Thursday, April 6, 2017

Why they leave - Our Life in Costa Rica

Yes, people really do leave paradise 

(My) Top Five Reasons Why People Leave Costa Rica
1- Pura Vida can be an acquired taste

While Pura Vida is the unofficial slogan of Costa Rica, (or at least the country’s collective philosophy), this laid-back attitude is one of the main characteristics that draws many expats to the country. Yet it’s also one of the ones that frustrates (North) Americans the most.
There are many, many things that are different here that you must get used to in order to survive, ranging from the poor roads and infrastructure to the weather.
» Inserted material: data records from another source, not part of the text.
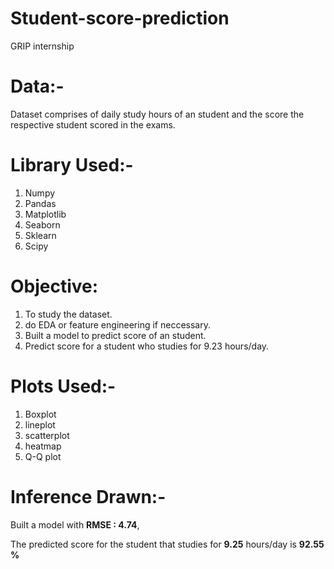 # Student-score-prediction
GRIP internship

# Data:-
Dataset comprises of daily study hours of an student and the score the respective student scored in the exams.

# Library Used:-
1. Numpy
2. Pandas
3. Matplotlib
4. Seaborn
5. Sklearn
6. Scipy

# Objective:
1. To study the dataset.
2. do EDA or feature engineering if neccessary.
3. Built a model to predict score of an student.
4. Predict score for a student who studies for 9.23 hours/day.

# Plots Used:-
1. Boxplot
2. lineplot
3. scatterplot
4. heatmap
5. Q-Q plot

# Inference Drawn:-
Built a model with **RMSE : 4.74**, 

The predicted score for the student that studies for **9.25** hours/day is **92.55 %**

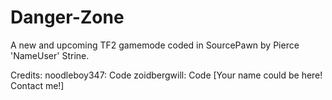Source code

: Danger-Zone
===========

A new and upcoming TF2 gamemode coded in SourcePawn by Pierce 'NameUser' Strine.

Credits:
noodleboy347: Code
zoidbergwill: Code
[Your name could be here! Contact me!]
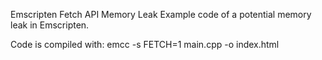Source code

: Emscripten Fetch API Memory Leak
Example code of a potential memory leak in Emscripten.

Code is compiled with:
emcc -s FETCH=1 main.cpp -o index.html
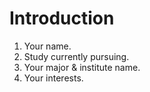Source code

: # Introduction
1. Your name.
2. Study currently pursuing.
3. Your major & institute name.
4. Your interests.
Once you have lived here for a while these differences can become nagging inconveniences to the point that some people no longer feel it is worth making the sacrifice for. They would rather return home to what has been most familiar to them. 

2 - Cost of Living - 
Things may not turn out to be as cheap as you thought they would be. The cost of living in Costa Rica has been steadily climbing. I am finding it a bit more expensive myself mostly because we often take taxis (when we should be taking the bus). The cost of a taxi from our house into town is $10 one way while the bus is less than 80 cents. Often we have mistimed the rain during the rainy season and end up calling a taxi, or it's too late at night (last bus to our ridge is at about 6:30 pm) maybe we have too many groceries or bags from shopping to haul on the bus, maybe it's Sunday when there are only 4 buses all day OR sometimes we are just plain lazy! But, those costs add up. Also we could cut down a bit on some of the U.S delicacies we like and stick to the basic Costa Rica foods. Our electric bill is running about $105/mo when many other people pay $20-$40. We have the luxury of a dishwasher and washer and dryer. However so far these costs are still far less than what we paid in the US so it is not that big of a deal. The main problem is that if you are NOT retired you will more than likely need work to make a living and since you cannot work here (unless you have your own source of income from a job back home, etc) many younger people find that these costs are too much and end up going home or moving to a different country where they can live more cheaply. 

3 - Health
With healthcare costs skyrocketing in the states (and uncertain at this time) there are many people who retire prior to the age of 65 and relocate to Costa Rica because of the low healthcare costs here. For some of those people once they turn 65, they choose to return to the states where they are eligible for Medicare. Others who are using the healthcare system here sometimes return to the US if they are diagnosed with an illness that they feel they would be better served to have treated in the states. Unfortunately as the baby boomers age, very often we might also have elderly parents back home who need our care or who may become ill and require a caregiver.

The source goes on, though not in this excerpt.